→ Study material:
################

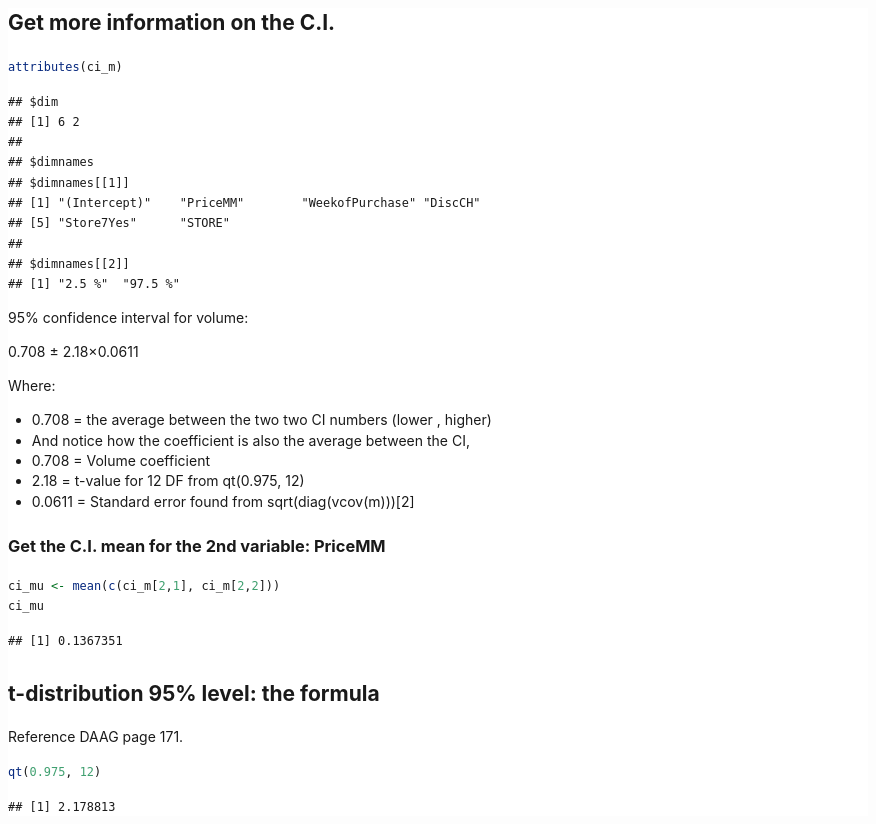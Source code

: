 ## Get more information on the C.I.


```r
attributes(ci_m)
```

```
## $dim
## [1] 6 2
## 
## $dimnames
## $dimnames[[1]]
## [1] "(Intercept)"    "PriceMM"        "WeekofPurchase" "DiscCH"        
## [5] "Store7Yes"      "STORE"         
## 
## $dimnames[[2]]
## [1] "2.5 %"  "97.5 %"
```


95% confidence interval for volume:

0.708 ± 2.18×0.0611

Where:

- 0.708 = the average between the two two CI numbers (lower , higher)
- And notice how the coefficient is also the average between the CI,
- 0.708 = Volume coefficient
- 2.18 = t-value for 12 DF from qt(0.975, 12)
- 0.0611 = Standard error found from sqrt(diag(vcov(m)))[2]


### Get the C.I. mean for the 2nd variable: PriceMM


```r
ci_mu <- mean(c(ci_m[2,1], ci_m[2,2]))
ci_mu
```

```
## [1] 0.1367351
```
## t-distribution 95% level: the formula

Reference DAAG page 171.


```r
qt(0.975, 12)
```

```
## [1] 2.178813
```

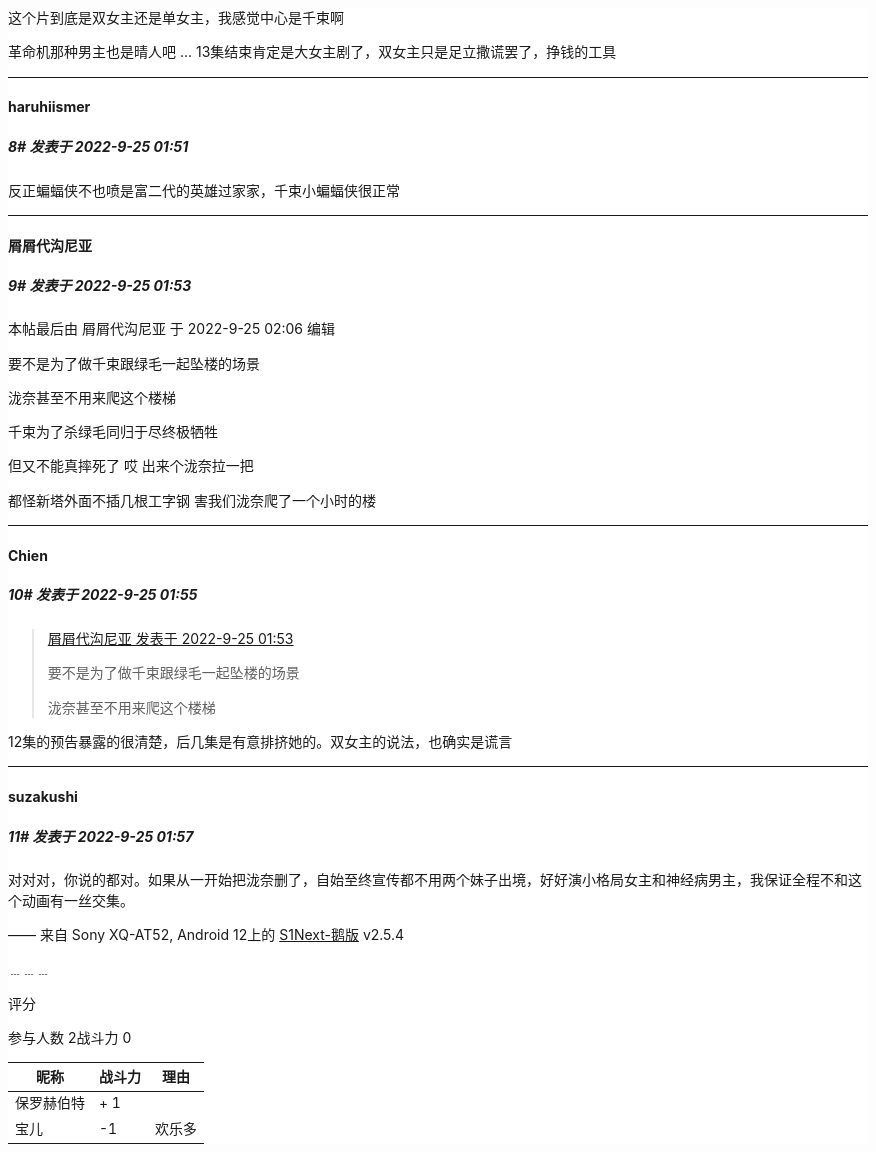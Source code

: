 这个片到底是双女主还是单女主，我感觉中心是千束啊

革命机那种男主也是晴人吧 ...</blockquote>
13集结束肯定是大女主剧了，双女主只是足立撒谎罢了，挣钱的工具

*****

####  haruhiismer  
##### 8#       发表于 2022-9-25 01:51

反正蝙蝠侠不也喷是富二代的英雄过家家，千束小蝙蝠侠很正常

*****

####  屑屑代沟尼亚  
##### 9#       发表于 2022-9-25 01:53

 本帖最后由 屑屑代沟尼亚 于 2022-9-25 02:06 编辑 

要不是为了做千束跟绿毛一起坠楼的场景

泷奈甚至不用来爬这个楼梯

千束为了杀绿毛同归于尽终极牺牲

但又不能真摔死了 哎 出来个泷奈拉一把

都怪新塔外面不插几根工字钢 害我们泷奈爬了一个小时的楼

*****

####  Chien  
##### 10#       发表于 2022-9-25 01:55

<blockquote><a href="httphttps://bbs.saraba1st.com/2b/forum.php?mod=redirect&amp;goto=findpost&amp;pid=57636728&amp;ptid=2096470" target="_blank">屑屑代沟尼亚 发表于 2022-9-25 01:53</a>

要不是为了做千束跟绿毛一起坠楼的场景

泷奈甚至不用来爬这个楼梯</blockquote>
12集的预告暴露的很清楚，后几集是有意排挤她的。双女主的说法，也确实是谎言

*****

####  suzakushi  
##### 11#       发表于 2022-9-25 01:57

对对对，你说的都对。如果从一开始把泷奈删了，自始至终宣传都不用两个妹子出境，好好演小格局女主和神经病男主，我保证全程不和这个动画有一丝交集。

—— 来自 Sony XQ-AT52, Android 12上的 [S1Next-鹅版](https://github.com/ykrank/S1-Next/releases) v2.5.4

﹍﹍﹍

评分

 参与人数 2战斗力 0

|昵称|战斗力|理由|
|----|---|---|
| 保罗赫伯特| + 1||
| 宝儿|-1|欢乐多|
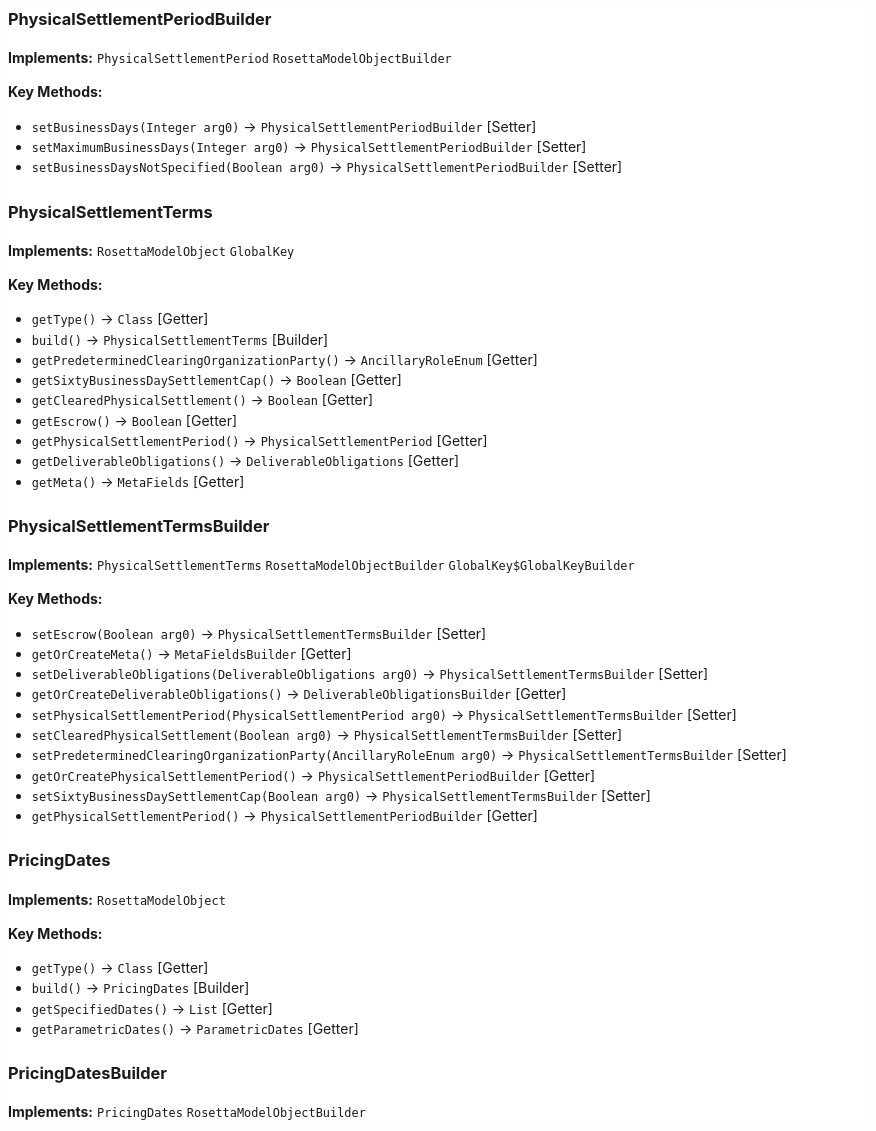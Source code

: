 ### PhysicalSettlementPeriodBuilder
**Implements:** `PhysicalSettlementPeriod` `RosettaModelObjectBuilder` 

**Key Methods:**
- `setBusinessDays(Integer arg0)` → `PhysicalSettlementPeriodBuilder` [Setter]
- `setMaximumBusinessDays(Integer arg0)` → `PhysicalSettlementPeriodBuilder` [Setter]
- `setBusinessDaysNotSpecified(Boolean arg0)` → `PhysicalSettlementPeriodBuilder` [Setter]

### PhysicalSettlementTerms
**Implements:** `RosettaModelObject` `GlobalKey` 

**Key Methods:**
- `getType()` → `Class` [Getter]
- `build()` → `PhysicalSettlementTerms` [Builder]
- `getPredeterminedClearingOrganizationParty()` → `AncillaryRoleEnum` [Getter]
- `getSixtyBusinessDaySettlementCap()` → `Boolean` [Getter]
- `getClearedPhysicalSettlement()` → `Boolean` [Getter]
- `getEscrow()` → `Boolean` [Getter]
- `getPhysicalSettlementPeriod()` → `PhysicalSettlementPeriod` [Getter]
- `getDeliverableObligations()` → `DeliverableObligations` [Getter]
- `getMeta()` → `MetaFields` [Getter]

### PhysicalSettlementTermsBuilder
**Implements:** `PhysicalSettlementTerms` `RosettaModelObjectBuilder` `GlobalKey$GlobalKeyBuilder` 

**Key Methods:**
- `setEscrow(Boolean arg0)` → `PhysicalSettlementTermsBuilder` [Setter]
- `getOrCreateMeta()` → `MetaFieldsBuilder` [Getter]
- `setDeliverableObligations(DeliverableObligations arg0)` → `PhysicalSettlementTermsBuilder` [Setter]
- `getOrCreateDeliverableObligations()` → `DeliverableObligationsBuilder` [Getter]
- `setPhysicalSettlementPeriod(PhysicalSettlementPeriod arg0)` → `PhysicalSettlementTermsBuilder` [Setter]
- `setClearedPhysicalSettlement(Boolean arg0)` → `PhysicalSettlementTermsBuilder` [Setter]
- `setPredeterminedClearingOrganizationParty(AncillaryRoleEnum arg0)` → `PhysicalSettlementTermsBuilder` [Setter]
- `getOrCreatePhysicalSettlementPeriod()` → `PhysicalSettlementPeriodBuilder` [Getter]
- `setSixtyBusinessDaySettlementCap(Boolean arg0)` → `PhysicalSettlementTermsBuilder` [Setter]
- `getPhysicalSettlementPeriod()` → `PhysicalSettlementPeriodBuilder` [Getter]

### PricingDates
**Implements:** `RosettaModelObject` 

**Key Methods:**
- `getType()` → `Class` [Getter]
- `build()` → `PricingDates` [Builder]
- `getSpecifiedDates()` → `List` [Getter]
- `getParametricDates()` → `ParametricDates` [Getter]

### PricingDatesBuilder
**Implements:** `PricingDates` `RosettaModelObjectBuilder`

################

→ Problem to solve:
The expected output is the full material above, unaltered, with pictures removed.

→ Reply to the exercise:
Source code

: ## Get more information on the C.I.


```r
attributes(ci_m)
```

```
## $dim
## [1] 6 2
## 
## $dimnames
## $dimnames[[1]]
## [1] "(Intercept)"    "PriceMM"        "WeekofPurchase" "DiscCH"        
## [5] "Store7Yes"      "STORE"         
## 
## $dimnames[[2]]
## [1] "2.5 %"  "97.5 %"
```


95% confidence interval for volume:

0.708 ± 2.18×0.0611

Where:

- 0.708 = the average between the two two CI numbers (lower , higher)
- And notice how the coefficient is also the average between the CI,
- 0.708 = Volume coefficient
- 2.18 = t-value for 12 DF from qt(0.975, 12)
- 0.0611 = Standard error found from sqrt(diag(vcov(m)))[2]


### Get the C.I. mean for the 2nd variable: PriceMM


```r
ci_mu <- mean(c(ci_m[2,1], ci_m[2,2]))
ci_mu
```

```
## [1] 0.1367351
```
## t-distribution 95% level: the formula

Reference DAAG page 171.


```r
qt(0.975, 12)
```

```
## [1] 2.178813
```

Source code

: 这个片到底是双女主还是单女主，我感觉中心是千束啊

革命机那种男主也是晴人吧 ...</blockquote>
13集结束肯定是大女主剧了，双女主只是足立撒谎罢了，挣钱的工具

*****

####  haruhiismer  
##### 8#       发表于 2022-9-25 01:51

反正蝙蝠侠不也喷是富二代的英雄过家家，千束小蝙蝠侠很正常

*****

####  屑屑代沟尼亚  
##### 9#       发表于 2022-9-25 01:53

 本帖最后由 屑屑代沟尼亚 于 2022-9-25 02:06 编辑 

要不是为了做千束跟绿毛一起坠楼的场景

泷奈甚至不用来爬这个楼梯

千束为了杀绿毛同归于尽终极牺牲

但又不能真摔死了 哎 出来个泷奈拉一把

都怪新塔外面不插几根工字钢 害我们泷奈爬了一个小时的楼

*****

####  Chien  
##### 10#       发表于 2022-9-25 01:55

<blockquote><a href="httphttps://bbs.saraba1st.com/2b/forum.php?mod=redirect&amp;goto=findpost&amp;pid=57636728&amp;ptid=2096470" target="_blank">屑屑代沟尼亚 发表于 2022-9-25 01:53</a>

要不是为了做千束跟绿毛一起坠楼的场景

泷奈甚至不用来爬这个楼梯</blockquote>
12集的预告暴露的很清楚，后几集是有意排挤她的。双女主的说法，也确实是谎言

*****

####  suzakushi  
##### 11#       发表于 2022-9-25 01:57

对对对，你说的都对。如果从一开始把泷奈删了，自始至终宣传都不用两个妹子出境，好好演小格局女主和神经病男主，我保证全程不和这个动画有一丝交集。

—— 来自 Sony XQ-AT52, Android 12上的 [S1Next-鹅版](https://github.com/ykrank/S1-Next/releases) v2.5.4

﹍﹍﹍

评分

 参与人数 2战斗力 0

|昵称|战斗力|理由|
|----|---|---|
| 保罗赫伯特| + 1||
| 宝儿|-1|欢乐多|
Source code

: ### PhysicalSettlementPeriodBuilder
**Implements:** `PhysicalSettlementPeriod` `RosettaModelObjectBuilder` 

**Key Methods:**
- `setBusinessDays(Integer arg0)` → `PhysicalSettlementPeriodBuilder` [Setter]
- `setMaximumBusinessDays(Integer arg0)` → `PhysicalSettlementPeriodBuilder` [Setter]
- `setBusinessDaysNotSpecified(Boolean arg0)` → `PhysicalSettlementPeriodBuilder` [Setter]

### PhysicalSettlementTerms
**Implements:** `RosettaModelObject` `GlobalKey` 

**Key Methods:**
- `getType()` → `Class` [Getter]
- `build()` → `PhysicalSettlementTerms` [Builder]
- `getPredeterminedClearingOrganizationParty()` → `AncillaryRoleEnum` [Getter]
- `getSixtyBusinessDaySettlementCap()` → `Boolean` [Getter]
- `getClearedPhysicalSettlement()` → `Boolean` [Getter]
- `getEscrow()` → `Boolean` [Getter]
- `getPhysicalSettlementPeriod()` → `PhysicalSettlementPeriod` [Getter]
- `getDeliverableObligations()` → `DeliverableObligations` [Getter]
- `getMeta()` → `MetaFields` [Getter]

### PhysicalSettlementTermsBuilder
**Implements:** `PhysicalSettlementTerms` `RosettaModelObjectBuilder` `GlobalKey$GlobalKeyBuilder` 

**Key Methods:**
- `setEscrow(Boolean arg0)` → `PhysicalSettlementTermsBuilder` [Setter]
- `getOrCreateMeta()` → `MetaFieldsBuilder` [Getter]
- `setDeliverableObligations(DeliverableObligations arg0)` → `PhysicalSettlementTermsBuilder` [Setter]
- `getOrCreateDeliverableObligations()` → `DeliverableObligationsBuilder` [Getter]
- `setPhysicalSettlementPeriod(PhysicalSettlementPeriod arg0)` → `PhysicalSettlementTermsBuilder` [Setter]
- `setClearedPhysicalSettlement(Boolean arg0)` → `PhysicalSettlementTermsBuilder` [Setter]
- `setPredeterminedClearingOrganizationParty(AncillaryRoleEnum arg0)` → `PhysicalSettlementTermsBuilder` [Setter]
- `getOrCreatePhysicalSettlementPeriod()` → `PhysicalSettlementPeriodBuilder` [Getter]
- `setSixtyBusinessDaySettlementCap(Boolean arg0)` → `PhysicalSettlementTermsBuilder` [Setter]
- `getPhysicalSettlementPeriod()` → `PhysicalSettlementPeriodBuilder` [Getter]

### PricingDates
**Implements:** `RosettaModelObject` 

**Key Methods:**
- `getType()` → `Class` [Getter]
- `build()` → `PricingDates` [Builder]
- `getSpecifiedDates()` → `List` [Getter]
- `getParametricDates()` → `ParametricDates` [Getter]

### PricingDatesBuilder
**Implements:** `PricingDates` `RosettaModelObjectBuilder`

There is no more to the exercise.